Pull every line containing "questions" from the listing.

____

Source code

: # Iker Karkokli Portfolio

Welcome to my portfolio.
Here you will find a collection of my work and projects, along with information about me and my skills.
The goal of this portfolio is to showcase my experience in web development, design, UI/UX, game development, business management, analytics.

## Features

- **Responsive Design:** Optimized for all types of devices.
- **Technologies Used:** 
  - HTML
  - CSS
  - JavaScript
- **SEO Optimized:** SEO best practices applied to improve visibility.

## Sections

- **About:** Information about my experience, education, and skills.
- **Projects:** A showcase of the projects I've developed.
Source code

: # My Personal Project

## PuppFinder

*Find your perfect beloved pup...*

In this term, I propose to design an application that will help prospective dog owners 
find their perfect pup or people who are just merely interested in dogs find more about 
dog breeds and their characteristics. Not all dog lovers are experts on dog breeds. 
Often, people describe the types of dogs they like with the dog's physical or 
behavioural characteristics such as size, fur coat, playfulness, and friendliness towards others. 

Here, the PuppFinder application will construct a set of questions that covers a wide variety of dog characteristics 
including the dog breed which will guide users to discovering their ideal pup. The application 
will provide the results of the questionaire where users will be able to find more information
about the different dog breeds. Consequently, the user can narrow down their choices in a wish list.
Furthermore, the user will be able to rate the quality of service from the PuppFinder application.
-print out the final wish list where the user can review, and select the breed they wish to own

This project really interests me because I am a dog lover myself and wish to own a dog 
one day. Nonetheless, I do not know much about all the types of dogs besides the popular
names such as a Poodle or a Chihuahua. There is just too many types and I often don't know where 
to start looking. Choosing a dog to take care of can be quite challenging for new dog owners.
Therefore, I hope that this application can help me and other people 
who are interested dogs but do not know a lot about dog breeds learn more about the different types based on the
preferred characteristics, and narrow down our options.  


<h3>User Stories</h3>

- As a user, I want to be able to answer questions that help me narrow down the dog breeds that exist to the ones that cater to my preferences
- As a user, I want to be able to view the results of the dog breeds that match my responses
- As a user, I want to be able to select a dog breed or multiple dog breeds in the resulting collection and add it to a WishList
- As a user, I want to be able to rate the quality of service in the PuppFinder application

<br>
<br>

____

=== Task solution ===
Here, the PuppFinder application will construct a set of questions that covers a wide variety of dog characteristics 
- As a user, I want to be able to answer questions that help me narrow down the dog breeds that exist to the ones that cater to my preferences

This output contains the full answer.